And some of the talks are also just plain fascinating. From an exploration of how exactly hypnosis works, to an explanation of how police forces solve major crimes, to a personal account of what it was like to be a spy in the Cold War, the A2 Current Affairs programme is enriching in so many ways. It is an extravagance but it is also, I believe, a necessity. It is a welcome prospect at the end of a busy week and year on year the pupils ensure that the next cohort approach this compulsory lecture on a Saturday morning eagerly and with an open mind, for which I am extremely grateful.

11 November 2013

Time and space

If you ask Old Bryanstonians about what they remember of their school days the reply is always pretty much the same: the people and the place. The people you might think speak for themselves, and to some extent they do, given that you really would hope that the people who have had a profound effect upon your educational and emotional progress as a teenager and the friendships made would rate highly on any school leaver's list of strongest memories.

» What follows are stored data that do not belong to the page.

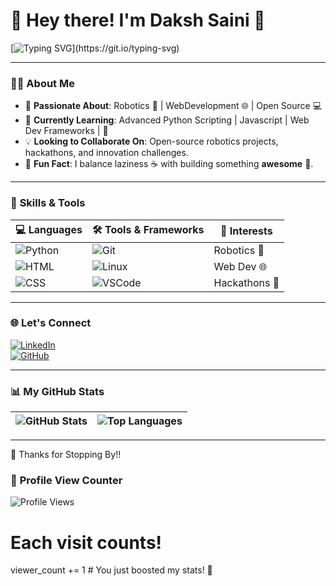 # 👋 Hey there! I'm **Daksh Saini** 🚀  

[![Typing SVG](https://readme-typing-svg.herokuapp.com?font=Fira+Code&size=20&duration=4000&pause=1000&color=36BCF7&width=435&lines=Hey+there!+I'm+Daksh+Saini.;Robotics+and+Web+Dev+Enthusiast.;Open+Source+Contributor.;Balancing+laziness+and+building+something+awesome!)](https://git.io/typing-svg)


---

### 🧑‍💻 **About Me**  
- 🔭 **Passionate About**: Robotics 🤖 | WebDevelopment  🌐 |  Open Source 💻  
- 🌱 **Currently Learning**: Advanced Python Scripting | Javascript | Web Dev Frameworks |  🐍  
- 💡 **Looking to Collaborate On**: Open-source robotics projects, hackathons, and innovation challenges.  
- 🎯 **Fun Fact**: I balance laziness ☕ with building something **awesome** 🚀.  

---

### 🚀 **Skills & Tools**  

| 💻 Languages | 🛠️ Tools & Frameworks | 🌟 Interests |
|--------------|-----------------------|-------------|
| ![Python](https://img.shields.io/badge/Python-3.10-blue?logo=python&logoColor=white) | ![Git](https://img.shields.io/badge/Git-Fork%20It-red?logo=git&logoColor=white) | Robotics 🤖 |
| ![HTML](https://img.shields.io/badge/HTML-5-orange?logo=html5) | ![Linux](https://img.shields.io/badge/Linux-Command%20Line-black?logo=linux&logoColor=white) | Web Dev 🌐 |
| ![CSS](https://img.shields.io/badge/CSS-3-blue?logo=css3&logoColor=white) | ![VSCode](https://img.shields.io/badge/Editor-VSCode-blue?logo=visualstudiocode&logoColor=white) | Hackathons 🎉 |

---

### 🌐 **Let's  Connect**  

[![LinkedIn](https://img.shields.io/badge/LinkedIn-Connect-blue?style=flat&logo=linkedin)](https://www.linkedin.com/in/daksh-saini-70a68830a/)  
[![GitHub](https://img.shields.io/badge/GitHub-Follow-black?style=flat&logo=github)](https://github.com/mrgear111)  

---
### 📊 **My GitHub Stats**

| ![GitHub Stats](https://github-readme-stats.vercel.app/api?username=mrgear111&show_icons=true&theme=radical&hide_border=true) | ![Top Languages](https://github-readme-stats.vercel.app/api/top-langs/?username=mrgear111&layout=compact&theme=radical&hide_border=true) |
|:---:|:---:|

---


🎉 Thanks for Stopping By!!

### 👀 **Profile View Counter**
![Profile Views](https://komarev.com/ghpvc/?username=mrgear111&color=blue&style=flat-square)


# Each visit counts!
viewer_count += 1  # You just boosted my stats! 🚀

But the place at Bryanston ranks almost equally highly; the two, people and place, are to my mind inseparable.

The thing about a boarding school education that no day school, however exceptional, can emulate is the provision of time and space. The boarding school day seems barmily long to a child of 13 who wants to be home at 3.30pm or even 6pm eating peanut butter on toast and watching CBBC. The day at boarding school, where boarding is done properly, finishes at 9pm or later. The week finishes on Saturday afternoon after sport and starts the following morning on Sunday when, during whole school weekends, there is a choice between Sunday service in church, with our incomparable Chaplain, or a non-religious but hopefully entertaining Sunday Assembly. On those weekends when a good deal of the boarders may go home, there is the option of a long lie-in on Sunday and cracking food when you get up, thanks to the award-winning Mike Thorne and his team of caterers. Busy weekends are full of activity, from balloon debates to battle of the bands; quiet weekends might take the form of time with friends in the house, trips to the cinema, or even, mirabile dictu, work.

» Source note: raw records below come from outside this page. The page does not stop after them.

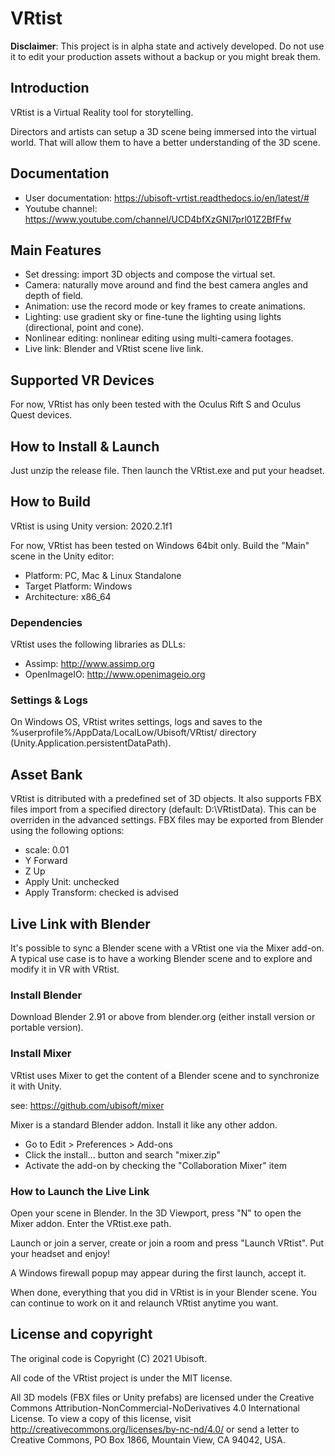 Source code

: # VRtist

**Disclaimer**: This project is in alpha state and actively developed. Do not use it to edit your production assets without a backup or you might break them.

## Introduction

VRtist is a Virtual Reality tool for storytelling.

Directors and artists can setup a 3D scene being immersed into the virtual world. That will allow them to have a better understanding of the 3D scene.

## Documentation

- User documentation: https://ubisoft-vrtist.readthedocs.io/en/latest/#
- Youtube channel: https://www.youtube.com/channel/UCD4bfXzGNI7prl01Z2BfFfw

## Main Features

- Set dressing: import 3D objects and compose the virtual set.
- Camera: naturally move around and find the best camera angles and depth of field.
- Animation: use the record mode or key frames to create animations.
- Lighting: use gradient sky or fine-tune the lighting using lights (directional, point and cone).
- Nonlinear editing: nonlinear editing using multi-camera footages.
- Live link: Blender and VRtist scene live link.

## Supported VR Devices

For now, VRtist has only been tested with the Oculus Rift S and Oculus Quest devices.

## How to Install & Launch

Just unzip the release file. Then launch the VRtist.exe and put your headset.

## How to Build

VRtist is using Unity version: 2020.2.1f1

For now, VRtist has been tested on Windows 64bit only. Build the "Main" scene in the Unity editor:

- Platform: PC, Mac & Linux Standalone
- Target Platform: Windows
- Architecture: x86_64

### Dependencies

VRtist uses the following libraries as DLLs:

- Assimp: http://www.assimp.org
- OpenImageIO: http://www.openimageio.org

### Settings & Logs

On Windows OS, VRtist writes settings, logs and saves to the %userprofile%/AppData/LocalLow/Ubisoft/VRtist/ directory (Unity.Application.persistentDataPath).

## Asset Bank

VRtist is ditributed with a predefined set of 3D objects.
It also supports FBX files import from a specified directory (default: D:\VRtistData). This can be overriden in the advanced settings.
FBX files may be exported from Blender using the following options:

- scale: 0.01
- Y Forward
- Z Up
- Apply Unit: unchecked
- Apply Transform: checked is advised

## Live Link with Blender

It's possible to sync a Blender scene with a VRtist one via the Mixer add-on. A typical use case is to have a working Blender scene and to explore and modify it in VR with VRtist.

### Install Blender

Download Blender 2.91 or above from blender.org (either install version or portable version).

### Install Mixer

VRtist uses Mixer to get the content of a Blender scene and to synchronize it with Unity.

see: https://github.com/ubisoft/mixer

Mixer is a standard Blender addon. Install it like any other addon.

- Go to Edit > Preferences > Add-ons
- Click the install... button and search "mixer.zip"
- Activate the add-on by checking the "Collaboration Mixer" item

### How to Launch the Live Link

Open your scene in Blender. In the 3D Viewport, press "N" to open the Mixer addon. Enter the VRtist.exe path.

Launch or join a server, create or join a room and press "Launch VRtist". Put your headset and enjoy!

A Windows firewall popup may appear during the first launch, accept it.

When done, everything that you did in VRtist is in your Blender scene. You can continue to work on it and relaunch VRtist anytime you want.

## License and copyright

The original code is Copyright (C) 2021 Ubisoft.

All code of the VRtist project is under the MIT license.

All 3D models (FBX files or Unity prefabs) are licensed under the Creative Commons Attribution-NonCommercial-NoDerivatives 4.0 International License. To view a copy of this license, visit http://creativecommons.org/licenses/by-nc-nd/4.0/ or send a letter to Creative Commons, PO Box 1866, Mountain View, CA 94042, USA.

This activity, high octane or low key, is what allows people to forge friendships with each other. It is far easier in my experience to make real and lasting friendships if you are working alongside someone in house drama or playing alongside them in house football, than if you sit together, passively, at a 'social event'. And at boarding school you really do find friends who stay friends forever.

And then there is the place. The place at Bryanston is 400 acres of Dorset countryside, which allows for all kinds of sporting activity. The obvious ones take place on pitches and courts and change according to season. But there is also a range of other activities allowed by the place such as beekeeping, bell ringing, kayaking, climbing, horse riding, rowing, playing in the grounds, climbing trees and camping.

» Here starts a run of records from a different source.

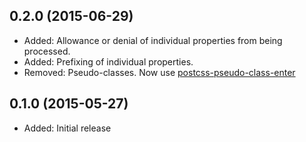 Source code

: ## 0.2.0 (2015-06-29)

- Added: Allowance or denial of individual properties from being processed.
- Added: Prefixing of individual properties.
- Removed: Pseudo-classes. Now use [postcss-pseudo-class-enter](https://github.com/jonathantneal/postcss-pseudo-class-enter)

## 0.1.0 (2015-05-27)

- Added: Initial release
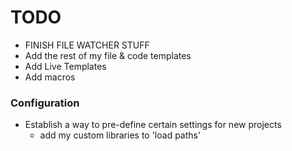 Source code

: # TODO

- FINISH FILE WATCHER STUFF
- Add the rest of my file & code templates
- Add Live Templates
- Add macros

### Configuration
- Establish a way to pre-define certain settings for new projects
    - add my custom libraries to 'load paths'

If you are going to make the most of all of these opportunities, you need the time in which to do it. And we come back to the beginning: 'time and space'. The place itself and being happy and active in the place are inextricably linked. Bertie Wooster puts it succinctly in his flawless schoolboy Latin when he talks of 'the jolly old genius loci'. The campus at Bryanston adds to the opportunities on offer and provides the space in which these opportunities can be enjoyed to the full. Few people leave Bryanston without favourite memories of the countryside in which the school is set, be it the river, the playing fields, or Beechwood Lawn. And even fewer leave without memories of the Coade Hall, where we all meet at least twice a week, or of the Main School, the glorious original house, once a grand home to the Portman family and their household and now a comfortable home and school for 670 pupils. Generations to come will continue to remember Basement Corridor, the Cafe, and the social area of this warm and friendly house because it is here that they made their friends for life.